The last week has been with replete with national polls showing a lead by Republican Mitt Romney, but swing state surveys that show President Barack Obama firmly in control there — leading some to wonder whether one candidate (Romney) could win the popular vote while another (Obama) wins the electoral contest.
The NYT’s Nate Silver today points to Georgia polling as a reason that this is unlikely to happen:
Mr. Obama trailed by “only” eight points, for instance, in a poll of Georgia that was released on Tuesday. Those are somewhat worse results than Mr. Obama achieved in 2008, when he lost Georgia by five percentage points. But they’re only a little bit worse, whereas the national polls are suggestive of a larger decline for Mr. Obama in the popular vote.

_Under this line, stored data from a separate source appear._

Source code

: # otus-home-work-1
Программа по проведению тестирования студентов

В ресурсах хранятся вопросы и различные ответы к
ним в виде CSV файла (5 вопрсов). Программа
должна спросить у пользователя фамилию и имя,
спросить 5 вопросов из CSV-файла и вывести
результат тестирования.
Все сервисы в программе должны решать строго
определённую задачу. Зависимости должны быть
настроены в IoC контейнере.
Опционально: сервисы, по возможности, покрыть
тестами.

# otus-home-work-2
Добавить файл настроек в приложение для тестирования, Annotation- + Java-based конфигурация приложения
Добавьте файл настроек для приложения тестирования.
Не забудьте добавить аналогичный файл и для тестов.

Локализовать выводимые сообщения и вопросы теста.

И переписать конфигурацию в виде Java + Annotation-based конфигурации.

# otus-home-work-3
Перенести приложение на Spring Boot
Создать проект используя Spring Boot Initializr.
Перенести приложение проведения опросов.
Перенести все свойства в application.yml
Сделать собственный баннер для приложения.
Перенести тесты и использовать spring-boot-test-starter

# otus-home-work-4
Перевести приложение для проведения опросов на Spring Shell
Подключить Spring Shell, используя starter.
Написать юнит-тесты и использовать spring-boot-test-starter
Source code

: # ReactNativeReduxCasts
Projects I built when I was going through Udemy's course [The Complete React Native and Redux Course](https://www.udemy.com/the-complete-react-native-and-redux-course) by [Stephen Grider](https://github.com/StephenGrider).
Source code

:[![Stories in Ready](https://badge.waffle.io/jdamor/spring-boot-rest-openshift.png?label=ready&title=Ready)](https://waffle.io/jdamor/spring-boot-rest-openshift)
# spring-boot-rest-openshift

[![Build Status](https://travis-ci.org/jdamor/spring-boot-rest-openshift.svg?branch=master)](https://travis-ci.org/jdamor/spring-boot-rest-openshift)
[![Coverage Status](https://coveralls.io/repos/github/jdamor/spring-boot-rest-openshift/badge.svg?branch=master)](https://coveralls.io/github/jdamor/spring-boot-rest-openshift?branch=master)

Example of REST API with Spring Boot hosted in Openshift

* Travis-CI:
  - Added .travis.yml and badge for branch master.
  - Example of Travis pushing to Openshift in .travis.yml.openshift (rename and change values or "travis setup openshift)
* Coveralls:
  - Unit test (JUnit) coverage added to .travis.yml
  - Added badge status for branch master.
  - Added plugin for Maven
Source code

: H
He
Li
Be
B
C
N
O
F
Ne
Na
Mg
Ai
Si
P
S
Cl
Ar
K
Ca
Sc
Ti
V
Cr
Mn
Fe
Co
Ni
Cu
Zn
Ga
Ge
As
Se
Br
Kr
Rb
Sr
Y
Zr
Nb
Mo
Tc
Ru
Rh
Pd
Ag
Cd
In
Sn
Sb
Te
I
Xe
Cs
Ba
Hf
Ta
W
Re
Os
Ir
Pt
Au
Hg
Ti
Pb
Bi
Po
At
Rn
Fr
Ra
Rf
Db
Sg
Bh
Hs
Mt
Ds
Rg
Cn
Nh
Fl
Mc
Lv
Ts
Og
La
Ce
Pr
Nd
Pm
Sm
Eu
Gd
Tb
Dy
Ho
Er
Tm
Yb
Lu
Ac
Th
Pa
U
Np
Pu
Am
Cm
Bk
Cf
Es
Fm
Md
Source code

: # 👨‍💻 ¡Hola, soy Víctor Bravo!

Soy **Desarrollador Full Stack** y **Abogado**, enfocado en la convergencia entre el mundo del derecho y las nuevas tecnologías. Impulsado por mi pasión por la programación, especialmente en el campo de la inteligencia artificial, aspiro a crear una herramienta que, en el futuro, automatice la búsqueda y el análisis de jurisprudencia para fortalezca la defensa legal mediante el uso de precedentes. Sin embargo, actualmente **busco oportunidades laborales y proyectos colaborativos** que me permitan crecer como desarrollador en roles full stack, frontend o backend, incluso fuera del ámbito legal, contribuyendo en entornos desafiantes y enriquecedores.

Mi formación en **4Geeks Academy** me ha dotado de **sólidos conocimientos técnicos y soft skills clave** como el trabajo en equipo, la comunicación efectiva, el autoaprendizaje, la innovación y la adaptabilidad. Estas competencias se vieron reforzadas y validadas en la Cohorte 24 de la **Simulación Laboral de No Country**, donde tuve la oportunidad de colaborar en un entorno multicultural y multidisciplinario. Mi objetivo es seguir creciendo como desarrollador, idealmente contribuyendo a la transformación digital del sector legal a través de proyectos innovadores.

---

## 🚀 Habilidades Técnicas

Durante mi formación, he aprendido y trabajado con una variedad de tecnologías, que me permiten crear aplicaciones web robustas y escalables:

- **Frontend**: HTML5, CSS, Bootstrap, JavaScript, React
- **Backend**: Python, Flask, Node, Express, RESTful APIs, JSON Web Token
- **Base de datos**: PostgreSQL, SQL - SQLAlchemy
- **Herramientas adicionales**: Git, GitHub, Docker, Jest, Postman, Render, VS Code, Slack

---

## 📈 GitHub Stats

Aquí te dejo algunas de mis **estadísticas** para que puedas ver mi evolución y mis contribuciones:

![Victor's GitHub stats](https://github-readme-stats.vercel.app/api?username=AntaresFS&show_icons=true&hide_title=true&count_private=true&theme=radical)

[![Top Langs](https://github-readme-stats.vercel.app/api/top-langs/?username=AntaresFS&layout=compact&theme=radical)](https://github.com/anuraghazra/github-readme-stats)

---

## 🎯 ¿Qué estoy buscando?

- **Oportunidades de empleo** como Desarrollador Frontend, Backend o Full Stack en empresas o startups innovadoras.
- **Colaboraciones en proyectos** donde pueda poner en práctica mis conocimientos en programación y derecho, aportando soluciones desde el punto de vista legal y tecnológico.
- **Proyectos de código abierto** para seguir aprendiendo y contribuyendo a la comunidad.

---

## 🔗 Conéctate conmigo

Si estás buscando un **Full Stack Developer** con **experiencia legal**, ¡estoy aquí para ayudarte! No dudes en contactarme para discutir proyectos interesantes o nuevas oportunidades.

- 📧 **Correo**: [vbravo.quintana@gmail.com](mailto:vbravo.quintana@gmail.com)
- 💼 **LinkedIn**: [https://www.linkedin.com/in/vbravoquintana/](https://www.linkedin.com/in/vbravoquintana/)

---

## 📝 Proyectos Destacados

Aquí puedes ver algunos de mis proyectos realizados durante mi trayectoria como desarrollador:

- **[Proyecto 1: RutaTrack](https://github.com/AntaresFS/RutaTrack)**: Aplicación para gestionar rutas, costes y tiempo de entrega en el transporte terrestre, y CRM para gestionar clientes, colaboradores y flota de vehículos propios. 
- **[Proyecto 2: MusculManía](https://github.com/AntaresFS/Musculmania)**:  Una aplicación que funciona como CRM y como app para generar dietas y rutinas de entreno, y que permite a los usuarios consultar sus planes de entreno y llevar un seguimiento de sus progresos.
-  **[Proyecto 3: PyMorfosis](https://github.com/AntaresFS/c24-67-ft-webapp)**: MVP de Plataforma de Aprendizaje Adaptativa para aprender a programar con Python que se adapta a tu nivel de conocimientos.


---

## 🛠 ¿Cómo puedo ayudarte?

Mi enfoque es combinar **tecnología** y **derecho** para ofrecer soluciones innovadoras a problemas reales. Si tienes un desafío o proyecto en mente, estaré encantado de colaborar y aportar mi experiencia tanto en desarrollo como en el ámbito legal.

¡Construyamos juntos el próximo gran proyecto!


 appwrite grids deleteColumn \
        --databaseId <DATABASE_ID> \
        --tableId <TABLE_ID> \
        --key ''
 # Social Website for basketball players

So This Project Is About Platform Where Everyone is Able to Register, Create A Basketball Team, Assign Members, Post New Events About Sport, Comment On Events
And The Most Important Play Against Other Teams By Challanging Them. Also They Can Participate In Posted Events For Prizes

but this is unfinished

The survey in question is the Survey USA poll commissioned by 11Alive. An AJC poll of the presidential contest in Georgia, conducted two weeks ago, showed a similar margin. We’ll let Silver continue:
Or take the poll of Texas, also out on Tuesday, which had Mr. Obama behind by 16 points there. He’s obviously no threat to win the state or come close to it, but that still represents only a 4-point decline for Mr. Obama from 2008, when he lost Texas by 12 points instead.
High-population red states like these, Texas and Georgia, are just the sort of places where Mr. Obama would need to lose a lot of ground in order to increase the likelihood of his winning the Electoral College while losing the popular vote.